- [Exercise inputs]
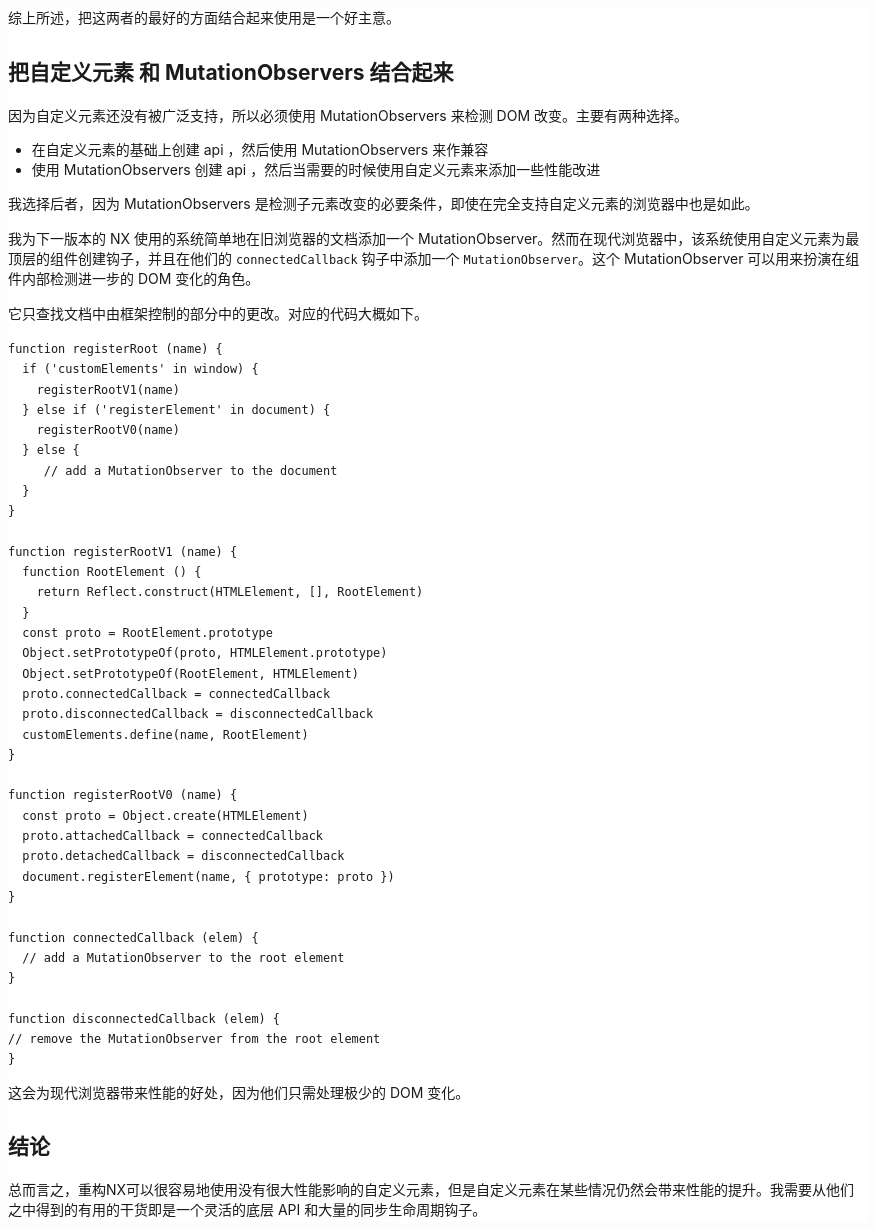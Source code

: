 综上所述，把这两者的最好的方面结合起来使用是一个好主意。

## 把自定义元素 和 MutationObservers 结合起来

因为自定义元素还没有被广泛支持，所以必须使用 MutationObservers 来检测 DOM 改变。主要有两种选择。

- 在自定义元素的基础上创建 api ，然后使用 MutationObservers 来作兼容
- 使用 MutationObservers 创建 api ，然后当需要的时候使用自定义元素来添加一些性能改进

我选择后者，因为 MutationObservers 是检测子元素改变的必要条件，即使在完全支持自定义元素的浏览器中也是如此。


我为下一版本的 NX 使用的系统简单地在旧浏览器的文档添加一个 MutationObserver。然而在现代浏览器中，该系统使用自定义元素为最顶层的组件创建钩子，并且在他们的 `connectedCallback` 钩子中添加一个 `MutationObserver`。这个 MutationObserver 可以用来扮演在组件内部检测进一步的 DOM 变化的角色。

它只查找文档中由框架控制的部分中的更改。对应的代码大概如下。

```
function registerRoot (name) {
  if ('customElements' in window) {
    registerRootV1(name)
  } else if ('registerElement' in document) {
    registerRootV0(name)
  } else {
     // add a MutationObserver to the document
  }
}

function registerRootV1 (name) {
  function RootElement () {
    return Reflect.construct(HTMLElement, [], RootElement)
  }
  const proto = RootElement.prototype
  Object.setPrototypeOf(proto, HTMLElement.prototype)
  Object.setPrototypeOf(RootElement, HTMLElement)
  proto.connectedCallback = connectedCallback
  proto.disconnectedCallback = disconnectedCallback
  customElements.define(name, RootElement)
}

function registerRootV0 (name) {
  const proto = Object.create(HTMLElement)
  proto.attachedCallback = connectedCallback
  proto.detachedCallback = disconnectedCallback
  document.registerElement(name, { prototype: proto })
}

function connectedCallback (elem) {
  // add a MutationObserver to the root element
}

function disconnectedCallback (elem) {
// remove the MutationObserver from the root element
}
```

这会为现代浏览器带来性能的好处，因为他们只需处理极少的 DOM 变化。

## 结论

总而言之，重构NX可以很容易地使用没有很大性能影响的自定义元素，但是自定义元素在某些情况仍然会带来性能的提升。我需要从他们之中得到的有用的干货即是一个灵活的底层 API 和大量的同步生命周期钩子。
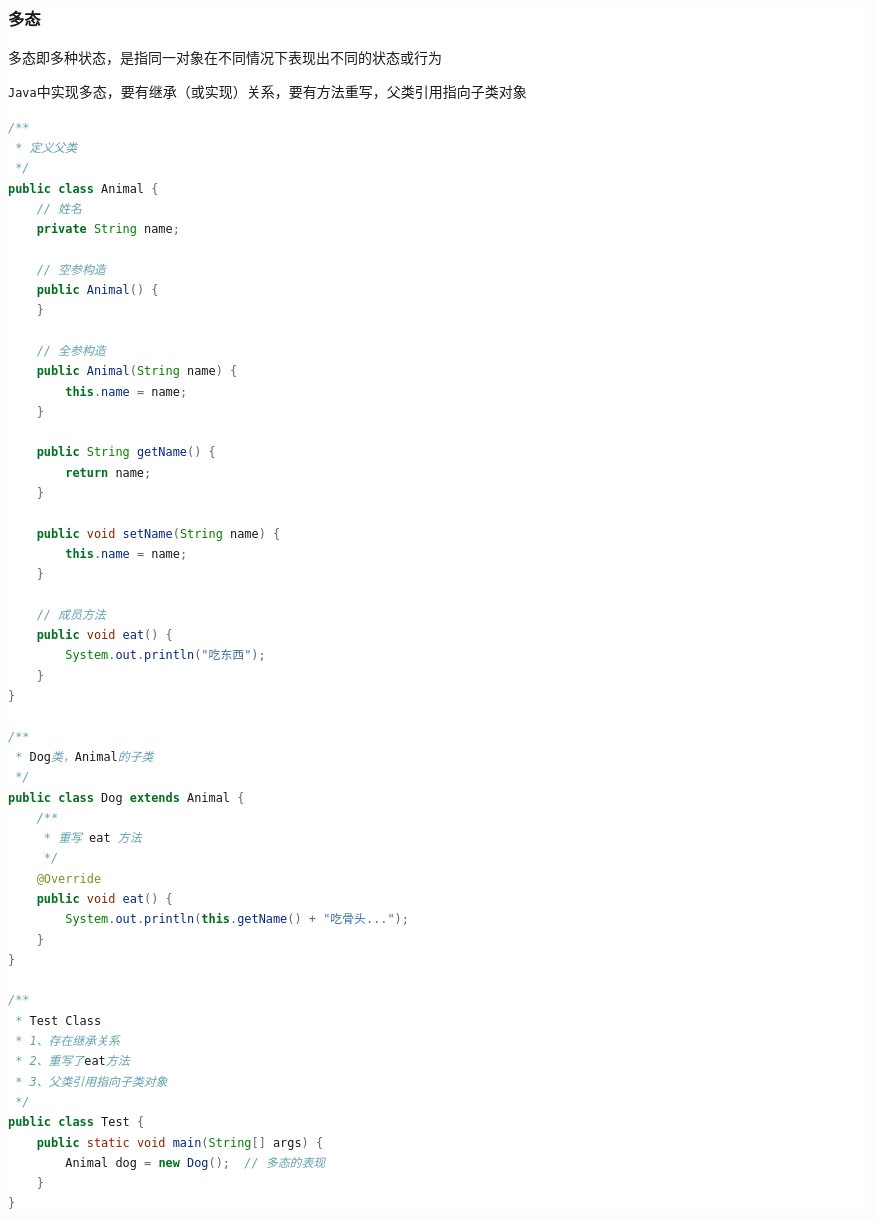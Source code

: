 ### 多态

多态即多种状态，是指同一对象在不同情况下表现出不同的状态或行为

`Java`中实现多态，要有继承（或实现）关系，要有方法重写，父类引用指向子类对象

```java
/**
 * 定义父类
 */
public class Animal {
    // 姓名
    private String name;

    // 空参构造
    public Animal() {
    }

    // 全参构造
    public Animal(String name) {
        this.name = name;
    }

    public String getName() {
        return name;
    }

    public void setName(String name) {
        this.name = name;
    }

    // 成员方法
    public void eat() {
        System.out.println("吃东西");
    }
}

/**
 * Dog类，Animal的子类
 */
public class Dog extends Animal {
    /**
     * 重写 eat 方法
     */
    @Override
    public void eat() {
        System.out.println(this.getName() + "吃骨头...");
    }
}

/**
 * Test Class
 * 1、存在继承关系
 * 2、重写了eat方法
 * 3、父类引用指向子类对象
 */
public class Test {
    public static void main(String[] args) {
        Animal dog = new Dog();  // 多态的表现
    }
}
```
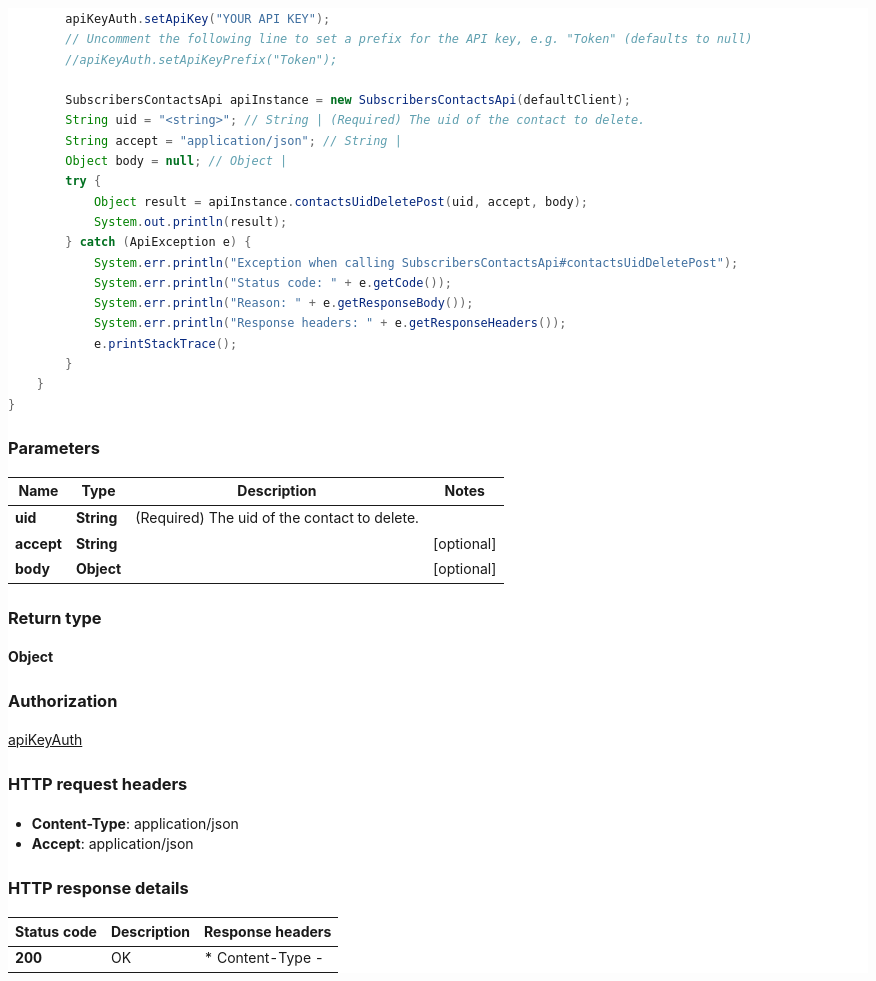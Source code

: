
 ```java
        apiKeyAuth.setApiKey("YOUR API KEY");
        // Uncomment the following line to set a prefix for the API key, e.g. "Token" (defaults to null)
        //apiKeyAuth.setApiKeyPrefix("Token");

        SubscribersContactsApi apiInstance = new SubscribersContactsApi(defaultClient);
        String uid = "<string>"; // String | (Required) The uid of the contact to delete.
        String accept = "application/json"; // String | 
        Object body = null; // Object | 
        try {
            Object result = apiInstance.contactsUidDeletePost(uid, accept, body);
            System.out.println(result);
        } catch (ApiException e) {
            System.err.println("Exception when calling SubscribersContactsApi#contactsUidDeletePost");
            System.err.println("Status code: " + e.getCode());
            System.err.println("Reason: " + e.getResponseBody());
            System.err.println("Response headers: " + e.getResponseHeaders());
            e.printStackTrace();
        }
    }
}
```

### Parameters


| Name | Type | Description  | Notes |
|------------- | ------------- | ------------- | -------------|
| **uid** | **String**| (Required) The uid of the contact to delete. | |
| **accept** | **String**|  | [optional] |
| **body** | **Object**|  | [optional] |

### Return type

**Object**

### Authorization

[apiKeyAuth](../README.md#apiKeyAuth)

### HTTP request headers

- **Content-Type**: application/json
- **Accept**: application/json


### HTTP response details
| Status code | Description | Response headers |
|-------------|-------------|------------------|
| **200** | OK |  * Content-Type -  <br>  |
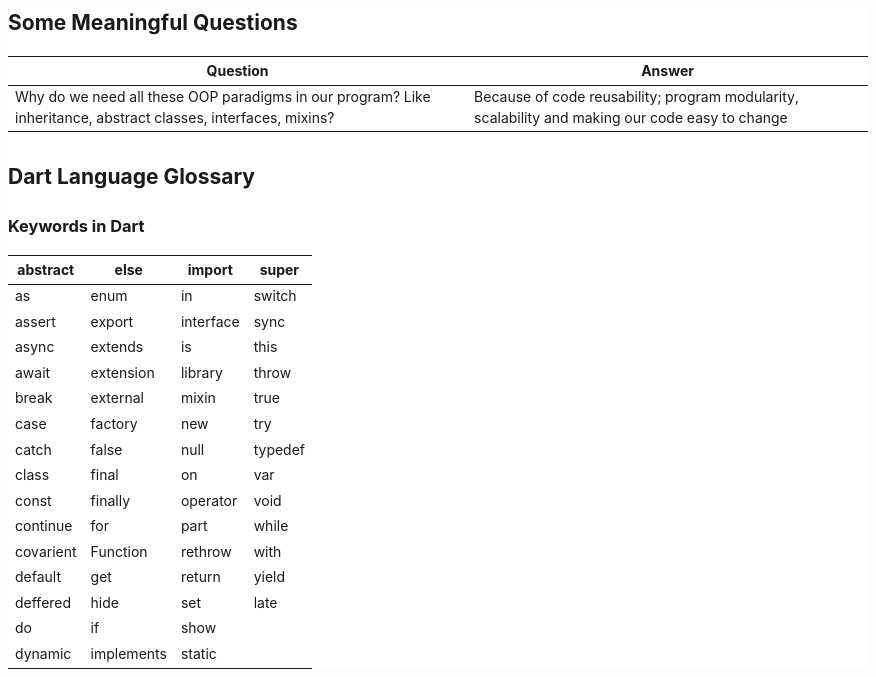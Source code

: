 ###

```dart
```

###

```dart
```

###

```dart
```

###

```dart
```

## Some Meaningful Questions

| Question  | Answer         |
|------------|----------------- |
| Why do we need all these OOP paradigms in our program? Like inheritance, abstract classes, interfaces, mixins? | Because of code reusability; program modularity, scalability and making our code easy to change|

## Dart Language Glossary

### Keywords in Dart

| abstract  | else        | import    | super    |
|------------|-------------|------------|----------|
| as        | enum        | in         | switch   |
| assert     | export     | interface | sync    |
| async     | extends     | is         | this     |
| await     | extension  | library    | throw    |
| break      | external   | mixin     | true     |
| case       | factory     | new        | try      |
| catch      | false       | null       | typedef |
| class      | final       | on        | var      |
| const      | finally     | operator  | void     |
| continue   | for         | part      | while    |
| covarient | Function   | rethrow    | with     |
| default    | get        | return     | yield   |
| deffered  | hide       | set       | late    |
| do         | if          | show      |          |
| dynamic   | implements | static    |  |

- [What needs to be done] Exact copy, pictures excluded: repeat the lines from the top of the material through the line with "我选择后者，因为 MutationObservers 是检测子元素改变的必要条件，即使在完全支持自定义元素的浏览器中也是如此。".

- [Task response]
Source code

: 综上所述，把这两者的最好的方面结合起来使用是一个好主意。

## 把自定义元素 和 MutationObservers 结合起来

因为自定义元素还没有被广泛支持，所以必须使用 MutationObservers 来检测 DOM 改变。主要有两种选择。

- 在自定义元素的基础上创建 api ，然后使用 MutationObservers 来作兼容
- 使用 MutationObservers 创建 api ，然后当需要的时候使用自定义元素来添加一些性能改进

我选择后者，因为 MutationObservers 是检测子元素改变的必要条件，即使在完全支持自定义元素的浏览器中也是如此。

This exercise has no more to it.